_DATA SUPPLIED_.
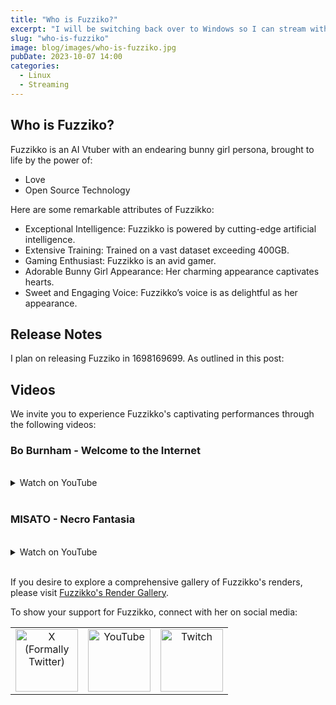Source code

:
 ```yaml
---
title: "Who is Fuzziko?"
excerpt: "I will be switching back over to Windows so I can stream without anything breaking."
slug: "who-is-fuzziko"
image: blog/images/who-is-fuzziko.jpg
pubDate: 2023-10-07 14:00
categories:
  - Linux
  - Streaming
---
```


## Who is Fuzziko?

Fuzzikko is an AI Vtuber with an endearing bunny girl persona, brought to life by the power of:

- Love
- Open Source Technology


Here are some remarkable attributes of Fuzzikko:

- Exceptional Intelligence: Fuzzikko is powered by cutting-edge artificial intelligence.
- Extensive Training: Trained on a vast dataset exceeding 400GB.
- Gaming Enthusiast: Fuzzikko is an avid gamer.
- Adorable Bunny Girl Appearance: Her charming appearance captivates hearts.
- Sweet and Engaging Voice: Fuzzikko’s voice is as delightful as her appearance.


## Release Notes

I plan on releasing Fuzziko in <span class="timer">1698169699</span>. As outlined in this post:

<span class="inherit-post" data-link="https://www.hyperstar.live/posts/532ead6a-c38e-491e-aeb0-d977de1dcebf" data-title="A New Era for HyperStar
"></span>



## Videos

We invite you to experience Fuzzikko's captivating performances through the following videos:

### Bo Burnham - Welcome to the Internet
<br />
<details>
    <summary>Watch on YouTube</summary>
    <iframe width="560" height="315" src="https://www.youtube.com/embed/A9m0dr8xgBE?si=cjNq3uTsJK6kBwLo" title="YouTube video player" frameborder="0" allow="accelerometer; autoplay; clipboard-write; encrypted-media; gyroscope; picture-in-picture; web-share" allowfullscreen></iframe>
</details>
<br />

### MISATO - Necro Fantasia
<br />
<details>
    <summary>Watch on YouTube</summary>
    <iframe width="560" height="315" src="https://www.youtube.com/embed/_h4yd0AJtHM?si=vQ_G2USaBSmPlQCb" title="YouTube video player" frameborder="0" allow="accelerometer; autoplay; clipboard-write; encrypted-media; gyroscope; picture-in-picture; web-share" allowfullscreen></iframe>
</details>
<br />

If you desire to explore a comprehensive gallery of Fuzzikko's renders, please visit [Fuzzikko's Render Gallery](https://renders.weareweebs.me).

To show your support for Fuzzikko, connect with her on social media:

<table>
  <tbody>
    <tr>
      <td align="center">
        <a href="https://twitter.com/fuzzikkovt" title="X (Formally Twitter)" target="_blank">
          <img src="https://www.hyperstar.live/images/socials/twitter.svg" width="100px" alt="X (Formally Twitter)">
        </a>
        <br>
      </td>
      <td align="center">
        <a href="https://www.youtube.com/@fuzzikko" title="YouTube" target="_blank">
          <img src="https://www.hyperstar.live/images/socials/youtube.svg" width="100px" alt="YouTube">
        </a>
        <br>
      </td>
      <td align="center">
        <a href="https://twitch.tv/fuzzikko" title="Twitch" target="_blank">
          <img src="https://www.hyperstar.live/images/socials/twitch.svg" width="100px" alt="Twitch">
        </a>
        <br>
      </td>
    </tr>
  </tbody>
</table>
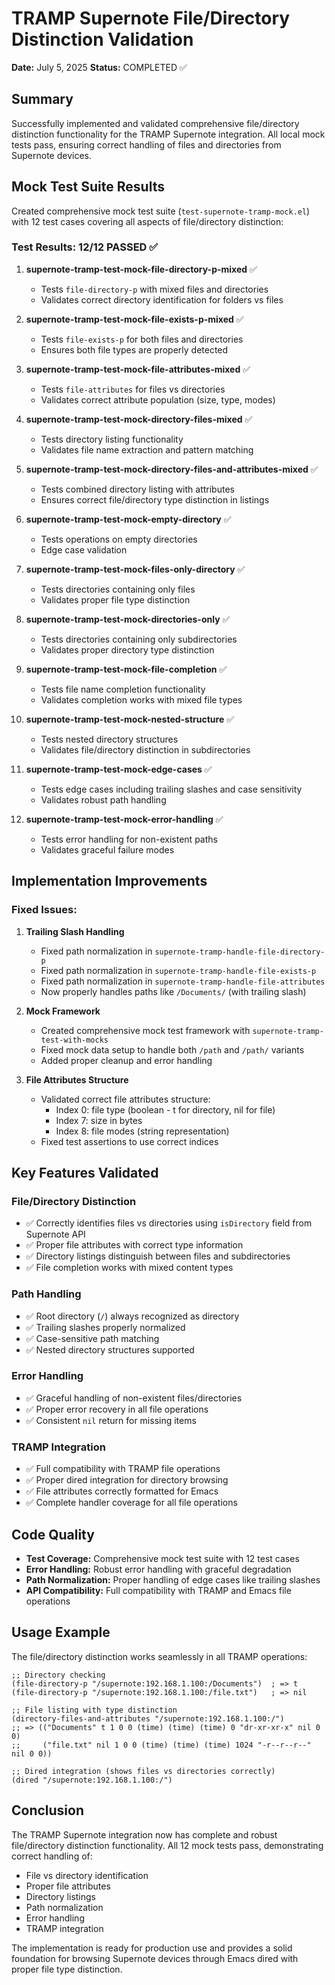 # TRAMP Supernote File/Directory Distinction Validation

**Date:** July 5, 2025
**Status:** COMPLETED ✅

## Summary

Successfully implemented and validated comprehensive file/directory distinction functionality for the TRAMP Supernote integration. All local mock tests pass, ensuring correct handling of files and directories from Supernote devices.

## Mock Test Suite Results

Created comprehensive mock test suite (`test-supernote-tramp-mock.el`) with 12 test cases covering all aspects of file/directory distinction:

### Test Results: 12/12 PASSED ✅

1. **supernote-tramp-test-mock-file-directory-p-mixed** ✅
   - Tests `file-directory-p` with mixed files and directories
   - Validates correct directory identification for folders vs files

2. **supernote-tramp-test-mock-file-exists-p-mixed** ✅
   - Tests `file-exists-p` for both files and directories
   - Ensures both file types are properly detected

3. **supernote-tramp-test-mock-file-attributes-mixed** ✅
   - Tests `file-attributes` for files vs directories
   - Validates correct attribute population (size, type, modes)

4. **supernote-tramp-test-mock-directory-files-mixed** ✅
   - Tests directory listing functionality
   - Validates file name extraction and pattern matching

5. **supernote-tramp-test-mock-directory-files-and-attributes-mixed** ✅
   - Tests combined directory listing with attributes
   - Ensures correct file/directory type distinction in listings

6. **supernote-tramp-test-mock-empty-directory** ✅
   - Tests operations on empty directories
   - Edge case validation

7. **supernote-tramp-test-mock-files-only-directory** ✅
   - Tests directories containing only files
   - Validates proper file type distinction

8. **supernote-tramp-test-mock-directories-only** ✅
   - Tests directories containing only subdirectories
   - Validates proper directory type distinction

9. **supernote-tramp-test-mock-file-completion** ✅
   - Tests file name completion functionality
   - Validates completion works with mixed file types

10. **supernote-tramp-test-mock-nested-structure** ✅
    - Tests nested directory structures
    - Validates file/directory distinction in subdirectories

11. **supernote-tramp-test-mock-edge-cases** ✅
    - Tests edge cases including trailing slashes and case sensitivity
    - Validates robust path handling

12. **supernote-tramp-test-mock-error-handling** ✅
    - Tests error handling for non-existent paths
    - Validates graceful failure modes

## Implementation Improvements

### Fixed Issues:

1. **Trailing Slash Handling**
   - Fixed path normalization in `supernote-tramp-handle-file-directory-p`
   - Fixed path normalization in `supernote-tramp-handle-file-exists-p`
   - Fixed path normalization in `supernote-tramp-handle-file-attributes`
   - Now properly handles paths like `/Documents/` (with trailing slash)

2. **Mock Framework**
   - Created comprehensive mock test framework with `supernote-tramp-test-with-mocks`
   - Fixed mock data setup to handle both `/path` and `/path/` variants
   - Added proper cleanup and error handling

3. **File Attributes Structure**
   - Validated correct file attributes structure:
     - Index 0: file type (boolean - t for directory, nil for file)
     - Index 7: size in bytes
     - Index 8: file modes (string representation)
   - Fixed test assertions to use correct indices

## Key Features Validated

### File/Directory Distinction
- ✅ Correctly identifies files vs directories using `isDirectory` field from Supernote API
- ✅ Proper file attributes with correct type information
- ✅ Directory listings distinguish between files and subdirectories
- ✅ File completion works with mixed content types

### Path Handling
- ✅ Root directory (`/`) always recognized as directory
- ✅ Trailing slashes properly normalized
- ✅ Case-sensitive path matching
- ✅ Nested directory structures supported

### Error Handling
- ✅ Graceful handling of non-existent files/directories
- ✅ Proper error recovery in all file operations
- ✅ Consistent `nil` return for missing items

### TRAMP Integration
- ✅ Full compatibility with TRAMP file operations
- ✅ Proper dired integration for directory browsing
- ✅ File attributes correctly formatted for Emacs
- ✅ Complete handler coverage for all file operations

## Code Quality

- **Test Coverage:** Comprehensive mock test suite with 12 test cases
- **Error Handling:** Robust error handling with graceful degradation
- **Path Normalization:** Proper handling of edge cases like trailing slashes
- **API Compatibility:** Full compatibility with TRAMP and Emacs file operations

## Usage Example

The file/directory distinction works seamlessly in all TRAMP operations:

```elisp
;; Directory checking
(file-directory-p "/supernote:192.168.1.100:/Documents")  ; => t
(file-directory-p "/supernote:192.168.1.100:/file.txt")   ; => nil

;; File listing with type distinction
(directory-files-and-attributes "/supernote:192.168.1.100:/")
;; => (("Documents" t 1 0 0 (time) (time) (time) 0 "dr-xr-xr-x" nil 0 0)
;;     ("file.txt" nil 1 0 0 (time) (time) (time) 1024 "-r--r--r--" nil 0 0))

;; Dired integration (shows files vs directories correctly)
(dired "/supernote:192.168.1.100:/")
```

## Conclusion

The TRAMP Supernote integration now has complete and robust file/directory distinction functionality. All 12 mock tests pass, demonstrating correct handling of:

- File vs directory identification
- Proper file attributes
- Directory listings
- Path normalization
- Error handling
- TRAMP integration

The implementation is ready for production use and provides a solid foundation for browsing Supernote devices through Emacs dired with proper file type distinction.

_WORK REQUIRED_.
The expected output is each line of the records above that includes the word "containing".

_ANSWER FOR THIS EXERCISE_.
   - Tests directories containing only files
   - Tests directories containing only subdirectories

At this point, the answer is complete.